#### Instructions for the task:
Verbatim output required. Print the data in full.

Start of Task data

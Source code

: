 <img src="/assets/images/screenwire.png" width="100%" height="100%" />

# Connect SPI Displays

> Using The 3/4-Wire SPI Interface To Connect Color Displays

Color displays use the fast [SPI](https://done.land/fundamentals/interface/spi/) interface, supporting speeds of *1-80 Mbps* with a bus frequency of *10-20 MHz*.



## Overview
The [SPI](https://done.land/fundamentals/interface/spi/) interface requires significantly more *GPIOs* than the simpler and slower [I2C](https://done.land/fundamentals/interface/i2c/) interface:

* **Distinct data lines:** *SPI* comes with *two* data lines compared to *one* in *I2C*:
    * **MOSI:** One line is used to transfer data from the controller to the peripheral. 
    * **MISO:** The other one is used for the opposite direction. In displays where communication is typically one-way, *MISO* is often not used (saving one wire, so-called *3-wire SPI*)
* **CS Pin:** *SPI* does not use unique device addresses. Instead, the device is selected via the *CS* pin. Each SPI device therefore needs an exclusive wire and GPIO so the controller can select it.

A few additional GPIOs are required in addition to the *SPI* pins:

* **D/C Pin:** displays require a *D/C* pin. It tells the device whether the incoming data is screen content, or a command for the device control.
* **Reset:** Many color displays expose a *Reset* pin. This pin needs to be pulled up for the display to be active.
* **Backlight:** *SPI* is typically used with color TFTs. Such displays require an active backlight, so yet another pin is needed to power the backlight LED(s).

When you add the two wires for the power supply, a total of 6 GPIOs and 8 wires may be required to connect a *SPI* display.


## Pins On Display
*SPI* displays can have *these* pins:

End of Task data

#### Answer for this exercise:
Source code

: <img src="/assets/images/screenwire.png" width="100%" height="100%" />

# Connect SPI Displays

> Using The 3/4-Wire SPI Interface To Connect Color Displays

Color displays use the fast [SPI](https://done.land/fundamentals/interface/spi/) interface, supporting speeds of *1-80 Mbps* with a bus frequency of *10-20 MHz*.



## Overview
The [SPI](https://done.land/fundamentals/interface/spi/) interface requires significantly more *GPIOs* than the simpler and slower [I2C](https://done.land/fundamentals/interface/i2c/) interface:

* **Distinct data lines:** *SPI* comes with *two* data lines compared to *one* in *I2C*:
    * **MOSI:** One line is used to transfer data from the controller to the peripheral. 
    * **MISO:** The other one is used for the opposite direction. In displays where communication is typically one-way, *MISO* is often not used (saving one wire, so-called *3-wire SPI*)
* **CS Pin:** *SPI* does not use unique device addresses. Instead, the device is selected via the *CS* pin. Each SPI device therefore needs an exclusive wire and GPIO so the controller can select it.

A few additional GPIOs are required in addition to the *SPI* pins:

* **D/C Pin:** displays require a *D/C* pin. It tells the device whether the incoming data is screen content, or a command for the device control.
* **Reset:** Many color displays expose a *Reset* pin. This pin needs to be pulled up for the display to be active.
* **Backlight:** *SPI* is typically used with color TFTs. Such displays require an active backlight, so yet another pin is needed to power the backlight LED(s).

When you add the two wires for the power supply, a total of 6 GPIOs and 8 wires may be required to connect a *SPI* display.


## Pins On Display
*SPI* displays can have *these* pins:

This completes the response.